Source texts of formatted documents
::::::::::

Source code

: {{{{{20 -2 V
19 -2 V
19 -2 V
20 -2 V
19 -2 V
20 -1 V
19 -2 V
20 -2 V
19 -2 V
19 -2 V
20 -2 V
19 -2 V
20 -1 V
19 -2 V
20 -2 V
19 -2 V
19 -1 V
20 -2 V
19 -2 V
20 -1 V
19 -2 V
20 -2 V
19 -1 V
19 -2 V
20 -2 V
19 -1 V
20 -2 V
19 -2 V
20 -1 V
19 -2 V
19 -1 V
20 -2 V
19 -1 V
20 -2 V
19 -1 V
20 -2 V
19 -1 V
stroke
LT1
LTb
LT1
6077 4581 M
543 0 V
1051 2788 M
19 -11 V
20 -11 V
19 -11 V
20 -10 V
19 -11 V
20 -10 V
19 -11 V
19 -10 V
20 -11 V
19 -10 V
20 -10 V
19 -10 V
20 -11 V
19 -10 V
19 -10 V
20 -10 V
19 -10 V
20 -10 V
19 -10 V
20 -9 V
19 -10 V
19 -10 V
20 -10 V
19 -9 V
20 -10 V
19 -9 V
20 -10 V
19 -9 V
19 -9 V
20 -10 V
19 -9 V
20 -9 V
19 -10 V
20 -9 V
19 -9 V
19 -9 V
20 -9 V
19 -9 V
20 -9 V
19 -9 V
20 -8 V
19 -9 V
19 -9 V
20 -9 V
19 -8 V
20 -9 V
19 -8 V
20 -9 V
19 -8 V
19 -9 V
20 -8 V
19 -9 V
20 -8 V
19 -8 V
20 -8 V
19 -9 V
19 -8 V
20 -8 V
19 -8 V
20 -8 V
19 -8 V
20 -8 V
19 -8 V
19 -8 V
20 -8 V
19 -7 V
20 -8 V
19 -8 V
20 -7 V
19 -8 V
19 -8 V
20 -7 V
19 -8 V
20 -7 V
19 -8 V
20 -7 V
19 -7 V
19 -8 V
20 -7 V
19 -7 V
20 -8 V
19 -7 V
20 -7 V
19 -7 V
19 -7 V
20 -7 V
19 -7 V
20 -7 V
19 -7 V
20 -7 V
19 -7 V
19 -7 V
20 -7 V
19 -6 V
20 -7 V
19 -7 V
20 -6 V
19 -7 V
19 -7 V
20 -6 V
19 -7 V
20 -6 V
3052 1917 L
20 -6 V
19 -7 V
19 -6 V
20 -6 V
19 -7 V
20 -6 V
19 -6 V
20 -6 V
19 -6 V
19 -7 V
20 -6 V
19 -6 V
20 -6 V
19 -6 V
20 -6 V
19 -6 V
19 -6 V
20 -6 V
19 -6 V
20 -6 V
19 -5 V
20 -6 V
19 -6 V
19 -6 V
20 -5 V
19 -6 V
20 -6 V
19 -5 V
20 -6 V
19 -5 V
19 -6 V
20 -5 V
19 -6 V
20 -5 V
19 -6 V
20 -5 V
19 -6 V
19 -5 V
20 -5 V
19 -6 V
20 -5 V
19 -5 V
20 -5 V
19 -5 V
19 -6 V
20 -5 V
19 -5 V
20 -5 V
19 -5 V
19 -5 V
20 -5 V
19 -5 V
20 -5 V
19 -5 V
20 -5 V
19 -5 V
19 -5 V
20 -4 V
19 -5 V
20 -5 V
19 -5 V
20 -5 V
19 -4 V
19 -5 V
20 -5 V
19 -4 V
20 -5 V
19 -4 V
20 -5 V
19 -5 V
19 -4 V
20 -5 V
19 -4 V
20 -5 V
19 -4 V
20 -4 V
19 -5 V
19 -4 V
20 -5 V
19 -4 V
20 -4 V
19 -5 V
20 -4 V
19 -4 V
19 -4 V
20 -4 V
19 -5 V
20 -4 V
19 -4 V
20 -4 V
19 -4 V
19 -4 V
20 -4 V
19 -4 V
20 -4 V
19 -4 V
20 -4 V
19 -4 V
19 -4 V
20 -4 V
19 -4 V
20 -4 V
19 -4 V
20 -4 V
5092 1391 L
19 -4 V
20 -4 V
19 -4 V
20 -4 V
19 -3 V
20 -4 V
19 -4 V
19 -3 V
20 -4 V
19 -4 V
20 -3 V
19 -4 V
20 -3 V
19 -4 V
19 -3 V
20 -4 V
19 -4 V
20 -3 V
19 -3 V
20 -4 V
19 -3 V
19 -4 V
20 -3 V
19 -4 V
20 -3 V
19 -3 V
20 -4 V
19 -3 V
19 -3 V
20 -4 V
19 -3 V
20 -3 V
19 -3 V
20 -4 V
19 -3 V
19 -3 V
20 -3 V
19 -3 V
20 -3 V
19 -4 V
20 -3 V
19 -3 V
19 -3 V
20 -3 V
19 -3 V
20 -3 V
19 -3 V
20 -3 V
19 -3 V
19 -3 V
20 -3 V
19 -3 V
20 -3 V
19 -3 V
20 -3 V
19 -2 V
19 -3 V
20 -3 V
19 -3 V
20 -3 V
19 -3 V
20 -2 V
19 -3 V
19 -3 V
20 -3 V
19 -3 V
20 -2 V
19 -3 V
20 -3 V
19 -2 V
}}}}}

::::::::::

● What you are asked to do: Every line in the records has to be written out again exactly.

● Answer for this exercise:
Source code

: {{{{{20 -2 V
19 -2 V
19 -2 V
20 -2 V
19 -2 V
20 -1 V
19 -2 V
20 -2 V
19 -2 V
19 -2 V
20 -2 V
19 -2 V
20 -1 V
19 -2 V
20 -2 V
19 -2 V
19 -1 V
20 -2 V
19 -2 V
20 -1 V
19 -2 V
20 -2 V
19 -1 V
19 -2 V
20 -2 V
19 -1 V
20 -2 V
19 -2 V
20 -1 V
19 -2 V
19 -1 V
20 -2 V
19 -1 V
20 -2 V
19 -1 V
20 -2 V
19 -1 V
stroke
LT1
LTb
LT1
6077 4581 M
543 0 V
1051 2788 M
19 -11 V
20 -11 V
19 -11 V
20 -10 V
19 -11 V
20 -10 V
19 -11 V
19 -10 V
20 -11 V
19 -10 V
20 -10 V
19 -10 V
20 -11 V
19 -10 V
19 -10 V
20 -10 V
19 -10 V
20 -10 V
19 -10 V
20 -9 V
19 -10 V
19 -10 V
20 -10 V
19 -9 V
20 -10 V
19 -9 V
20 -10 V
19 -9 V
19 -9 V
20 -10 V
19 -9 V
20 -9 V
19 -10 V
20 -9 V
19 -9 V
19 -9 V
20 -9 V
19 -9 V
20 -9 V
19 -9 V
20 -8 V
19 -9 V
19 -9 V
20 -9 V
19 -8 V
20 -9 V
19 -8 V
20 -9 V
19 -8 V
19 -9 V
20 -8 V
19 -9 V
20 -8 V
19 -8 V
20 -8 V
19 -9 V
19 -8 V
20 -8 V
19 -8 V
20 -8 V
19 -8 V
20 -8 V
19 -8 V
19 -8 V
20 -8 V
19 -7 V
20 -8 V
19 -8 V
20 -7 V
19 -8 V
19 -8 V
20 -7 V
19 -8 V
20 -7 V
19 -8 V
20 -7 V
19 -7 V
19 -8 V
20 -7 V
19 -7 V
20 -8 V
19 -7 V
20 -7 V
19 -7 V
19 -7 V
20 -7 V
19 -7 V
20 -7 V
19 -7 V
20 -7 V
19 -7 V
19 -7 V
20 -7 V
19 -6 V
20 -7 V
19 -7 V
20 -6 V
19 -7 V
19 -7 V
20 -6 V
19 -7 V
20 -6 V
3052 1917 L
20 -6 V
19 -7 V
19 -6 V
20 -6 V
19 -7 V
20 -6 V
19 -6 V
20 -6 V
19 -6 V
19 -7 V
20 -6 V
19 -6 V
20 -6 V
19 -6 V
20 -6 V
19 -6 V
19 -6 V
20 -6 V
19 -6 V
20 -6 V
19 -5 V
20 -6 V
19 -6 V
19 -6 V
20 -5 V
19 -6 V
20 -6 V
19 -5 V
20 -6 V
19 -5 V
19 -6 V
20 -5 V
19 -6 V
20 -5 V
19 -6 V
20 -5 V
19 -6 V
19 -5 V
20 -5 V
19 -6 V
20 -5 V
19 -5 V
20 -5 V
19 -5 V
19 -6 V
20 -5 V
19 -5 V
20 -5 V
19 -5 V
19 -5 V
20 -5 V
19 -5 V
20 -5 V
19 -5 V
20 -5 V
19 -5 V
19 -5 V
20 -4 V
19 -5 V
20 -5 V
19 -5 V
20 -5 V
19 -4 V
19 -5 V
20 -5 V
19 -4 V
20 -5 V
19 -4 V
20 -5 V
19 -5 V
19 -4 V
20 -5 V
19 -4 V
20 -5 V
19 -4 V
20 -4 V
19 -5 V
19 -4 V
20 -5 V
19 -4 V
20 -4 V
19 -5 V
20 -4 V
19 -4 V
19 -4 V
20 -4 V
19 -5 V
20 -4 V
19 -4 V
20 -4 V
19 -4 V
19 -4 V
20 -4 V
19 -4 V
20 -4 V
19 -4 V
20 -4 V
19 -4 V
19 -4 V
20 -4 V
19 -4 V
20 -4 V
19 -4 V
20 -4 V
5092 1391 L
19 -4 V
20 -4 V
19 -4 V
20 -4 V
19 -3 V
20 -4 V
19 -4 V
19 -3 V
20 -4 V
19 -4 V
20 -3 V
19 -4 V
20 -3 V
19 -4 V
19 -3 V
20 -4 V
19 -4 V
20 -3 V
19 -3 V
20 -4 V
19 -3 V
19 -4 V
20 -3 V
19 -4 V
20 -3 V
19 -3 V
20 -4 V
19 -3 V
19 -3 V
20 -4 V
19 -3 V
20 -3 V
19 -3 V
20 -4 V
19 -3 V
19 -3 V
20 -3 V
19 -3 V
20 -3 V
19 -4 V
20 -3 V
19 -3 V
19 -3 V
20 -3 V
19 -3 V
20 -3 V
19 -3 V
20 -3 V
19 -3 V
19 -3 V
20 -3 V
19 -3 V
20 -3 V
19 -3 V
20 -3 V
19 -2 V
19 -3 V
20 -3 V
19 -3 V
20 -3 V
19 -3 V
20 -2 V
19 -3 V
19 -3 V
20 -3 V
19 -3 V
20 -2 V
19 -3 V
20 -3 V
19 -2 V
}}}}}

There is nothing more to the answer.